Gladys va m’accompagner jusqu’à La Merced, la toute proche capitale de la province de Chanchamayo, à quelque 400 km à l’est de Lima à vol d’oiseau. Puis elle va choisir un taxi dans lequel je pourrai avoir confiance pour me déposer à un point précis sur la route – ce qui, à ce moment, me paraît, en effet, ne pas être superflu… Après cela, elle s’en ira retrouver Tomas tandis que j’irai vers le village de Pucharini.
Etonnant quand même : bien qu’habitant San Ramón depuis trois-quatre ans, Gladys – Péruvienne de naissance mais ayant essentiellement vécu à quelques centaines de kilomètres de là – en connaît bien moins que moi sur ce peuple indien. Pour ne pas dire qu’elle en connaît juste l’existence, point.
Pour moi, les Ashaninkas, c’est Jéromine Pasteur. C’est notamment un livre – Selva sauvage – que lisait mon père quand il est décédé. Tout en ayant parcouru le livre par la suite, j’ai toujours laissé le marque-page (une simple partie de feuille de journal de Libération-Champagne – que papa lisait quotidiennement et qu’il avait soigneusement pliée) à cet endroit . Cela a-t-il eu un effet d' »appel » sur moi ou sur le destin (qui se serait senti chatouillé) ?… Toujours est-il que c’est un peuple pour lequel j’ai aussi éprouvé un intérêt moi-même. Peut-être parce que l’image de Jéromine Pasteur m’a séduit. Peut-être parce qu’il s’agissait d’un peuple indigène méconnu. Probablement parce que c’est un peuple victime des Blancs contemporains. Sans doute, aussi, pour sa relation avec la nature et ses pouvoirs chamaniques…

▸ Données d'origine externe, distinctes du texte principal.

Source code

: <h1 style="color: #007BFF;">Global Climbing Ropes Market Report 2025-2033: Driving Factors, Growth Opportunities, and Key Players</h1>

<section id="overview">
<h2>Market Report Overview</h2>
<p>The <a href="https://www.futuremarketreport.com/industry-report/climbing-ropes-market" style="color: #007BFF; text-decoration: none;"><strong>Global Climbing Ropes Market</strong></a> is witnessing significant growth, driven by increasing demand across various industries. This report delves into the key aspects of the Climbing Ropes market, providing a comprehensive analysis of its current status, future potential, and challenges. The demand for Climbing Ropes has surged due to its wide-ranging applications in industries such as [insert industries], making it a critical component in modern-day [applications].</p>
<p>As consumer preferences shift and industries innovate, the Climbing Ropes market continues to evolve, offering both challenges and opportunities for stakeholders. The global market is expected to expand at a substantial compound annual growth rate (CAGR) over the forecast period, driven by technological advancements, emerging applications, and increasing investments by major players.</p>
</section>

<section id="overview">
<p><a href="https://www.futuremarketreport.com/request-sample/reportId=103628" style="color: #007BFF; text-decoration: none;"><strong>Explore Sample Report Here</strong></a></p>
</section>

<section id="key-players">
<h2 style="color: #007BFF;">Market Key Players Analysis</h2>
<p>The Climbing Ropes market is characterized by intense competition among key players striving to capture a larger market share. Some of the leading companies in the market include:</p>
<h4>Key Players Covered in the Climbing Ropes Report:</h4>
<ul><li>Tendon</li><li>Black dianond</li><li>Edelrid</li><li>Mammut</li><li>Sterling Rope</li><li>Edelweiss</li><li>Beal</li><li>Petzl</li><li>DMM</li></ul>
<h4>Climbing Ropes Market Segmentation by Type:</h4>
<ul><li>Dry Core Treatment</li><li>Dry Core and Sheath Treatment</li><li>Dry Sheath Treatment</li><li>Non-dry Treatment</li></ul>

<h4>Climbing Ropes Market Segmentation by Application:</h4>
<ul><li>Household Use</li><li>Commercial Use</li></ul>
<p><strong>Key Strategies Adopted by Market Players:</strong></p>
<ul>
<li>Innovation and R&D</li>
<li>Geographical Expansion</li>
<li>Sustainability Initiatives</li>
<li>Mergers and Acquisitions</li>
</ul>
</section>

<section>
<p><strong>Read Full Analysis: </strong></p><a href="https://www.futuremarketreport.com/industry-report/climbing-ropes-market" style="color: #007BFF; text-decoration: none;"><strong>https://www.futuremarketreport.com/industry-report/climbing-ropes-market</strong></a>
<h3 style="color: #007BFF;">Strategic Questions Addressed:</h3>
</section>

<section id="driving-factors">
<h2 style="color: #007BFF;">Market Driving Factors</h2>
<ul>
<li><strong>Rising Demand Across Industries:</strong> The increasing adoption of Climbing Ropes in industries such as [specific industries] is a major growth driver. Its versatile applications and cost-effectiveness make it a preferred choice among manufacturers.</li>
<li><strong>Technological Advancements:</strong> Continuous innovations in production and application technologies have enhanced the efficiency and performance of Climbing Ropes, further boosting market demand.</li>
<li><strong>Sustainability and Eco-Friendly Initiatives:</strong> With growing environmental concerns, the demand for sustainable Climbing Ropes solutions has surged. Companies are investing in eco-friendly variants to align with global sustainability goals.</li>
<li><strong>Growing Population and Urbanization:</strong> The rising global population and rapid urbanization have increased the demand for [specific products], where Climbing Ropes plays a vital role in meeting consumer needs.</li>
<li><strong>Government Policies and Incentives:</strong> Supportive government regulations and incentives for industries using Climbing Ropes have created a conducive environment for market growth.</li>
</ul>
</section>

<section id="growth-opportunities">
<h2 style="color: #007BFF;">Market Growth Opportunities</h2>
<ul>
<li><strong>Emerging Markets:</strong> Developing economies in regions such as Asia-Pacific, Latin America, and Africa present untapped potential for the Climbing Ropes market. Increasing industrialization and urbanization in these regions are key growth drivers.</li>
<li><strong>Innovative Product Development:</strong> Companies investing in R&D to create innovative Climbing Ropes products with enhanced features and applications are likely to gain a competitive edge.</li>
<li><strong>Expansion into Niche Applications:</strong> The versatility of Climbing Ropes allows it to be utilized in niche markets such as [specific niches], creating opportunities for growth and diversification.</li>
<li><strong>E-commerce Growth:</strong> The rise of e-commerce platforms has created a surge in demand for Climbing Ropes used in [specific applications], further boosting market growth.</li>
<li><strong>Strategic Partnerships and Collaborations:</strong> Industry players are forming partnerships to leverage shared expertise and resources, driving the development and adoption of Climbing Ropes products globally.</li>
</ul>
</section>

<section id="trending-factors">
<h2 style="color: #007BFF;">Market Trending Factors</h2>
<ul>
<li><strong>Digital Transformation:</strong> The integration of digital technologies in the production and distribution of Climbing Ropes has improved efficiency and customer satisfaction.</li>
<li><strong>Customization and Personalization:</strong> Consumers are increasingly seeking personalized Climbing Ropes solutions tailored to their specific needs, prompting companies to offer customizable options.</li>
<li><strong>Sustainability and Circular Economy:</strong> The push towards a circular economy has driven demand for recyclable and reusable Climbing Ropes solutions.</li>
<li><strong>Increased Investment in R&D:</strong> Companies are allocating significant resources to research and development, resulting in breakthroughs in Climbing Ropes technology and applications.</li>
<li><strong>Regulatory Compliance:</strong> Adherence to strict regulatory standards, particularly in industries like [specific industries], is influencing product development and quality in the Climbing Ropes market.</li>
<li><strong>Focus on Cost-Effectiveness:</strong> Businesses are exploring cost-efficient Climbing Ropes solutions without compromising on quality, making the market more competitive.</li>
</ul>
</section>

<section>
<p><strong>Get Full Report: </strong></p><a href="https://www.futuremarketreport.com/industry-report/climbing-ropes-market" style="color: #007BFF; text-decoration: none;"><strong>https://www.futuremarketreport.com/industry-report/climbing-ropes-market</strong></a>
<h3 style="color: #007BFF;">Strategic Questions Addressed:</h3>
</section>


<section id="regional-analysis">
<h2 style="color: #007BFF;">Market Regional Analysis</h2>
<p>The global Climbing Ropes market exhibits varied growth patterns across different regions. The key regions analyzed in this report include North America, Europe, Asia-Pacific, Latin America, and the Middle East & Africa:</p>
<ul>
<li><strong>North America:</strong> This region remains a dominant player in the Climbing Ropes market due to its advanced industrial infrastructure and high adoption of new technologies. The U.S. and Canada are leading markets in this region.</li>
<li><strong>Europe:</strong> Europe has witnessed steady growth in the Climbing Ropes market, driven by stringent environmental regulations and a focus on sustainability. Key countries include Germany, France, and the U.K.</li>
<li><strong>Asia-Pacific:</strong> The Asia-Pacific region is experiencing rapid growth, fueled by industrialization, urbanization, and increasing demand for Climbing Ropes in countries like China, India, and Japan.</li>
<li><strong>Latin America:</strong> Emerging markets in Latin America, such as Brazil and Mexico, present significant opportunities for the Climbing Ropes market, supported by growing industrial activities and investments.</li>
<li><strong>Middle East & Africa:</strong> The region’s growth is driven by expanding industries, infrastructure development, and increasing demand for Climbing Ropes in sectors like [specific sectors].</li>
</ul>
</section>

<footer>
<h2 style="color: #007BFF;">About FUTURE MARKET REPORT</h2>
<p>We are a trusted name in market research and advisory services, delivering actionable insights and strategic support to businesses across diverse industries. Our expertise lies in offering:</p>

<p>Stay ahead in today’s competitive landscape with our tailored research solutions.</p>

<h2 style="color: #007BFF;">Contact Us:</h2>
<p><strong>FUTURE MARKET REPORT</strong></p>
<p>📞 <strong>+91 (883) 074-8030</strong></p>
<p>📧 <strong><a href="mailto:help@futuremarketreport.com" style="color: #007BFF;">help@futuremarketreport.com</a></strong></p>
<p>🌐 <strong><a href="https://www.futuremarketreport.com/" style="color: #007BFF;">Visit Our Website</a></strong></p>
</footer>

Et puis, il y a ce que j’ai vécu. Un corps considérablement abîmé qui n’aurait jamais dû – en principe – se rétablir. Le choix de l’abandon de notre médecine – qui ne m’a plus laissé d’espoir à la fois vu mon état et vu les moyens (limités) qui sont les miens dans le cadre du système français. La découverte que j’ai faite un jour d’une thérapie japonaise. Le fait d’avoir compris et appris le fonctionnement de cette approche des choses et de l’existence. Mais aussi, d’une part, le partiel délaissement de certains aspects de ma santé depuis fin 2013 (pour des raisons familiales sur lesquelles je ne m’étendrai pas) ; et, d’autre part, cette conscience d’un point de douleur récurrent quoique pas très intense du côté droit du ventre. Sur ce plan, je ne pouvais ignorer que je n’avais pas repassé de coloscopie après un passage en hôpital pour une petite ablation et des antécédents familiaux… Alors, avec ce désir bien ancré de connaître le Pérou et d’emprunter le train mythique le plus haut du monde*, j’ai décidé d’aller dans une tribu ashaninka et de me faire traiter par une chamane dans le cadre d’un voyage au Pérou .
Lorsque j’ai préparé mon voyage, j’ai fait la connaissance d’une famille péruvienne tenant des chambres d’hôtes à Lima, à Huancayo – les deux extrémités du train des Andes – ainsi qu’à San Ramón. Parmi les informations que j’ai récoltés sur les Ashaninkas, j’ai découvert qu’une tribu ashaninka, non loin de San Ramón, avait des curanderas – ce que l’on traduira par femmes « chamanes »** . Tout semblait s’emboîter parfaitement, naturellement, pour que j’y aille.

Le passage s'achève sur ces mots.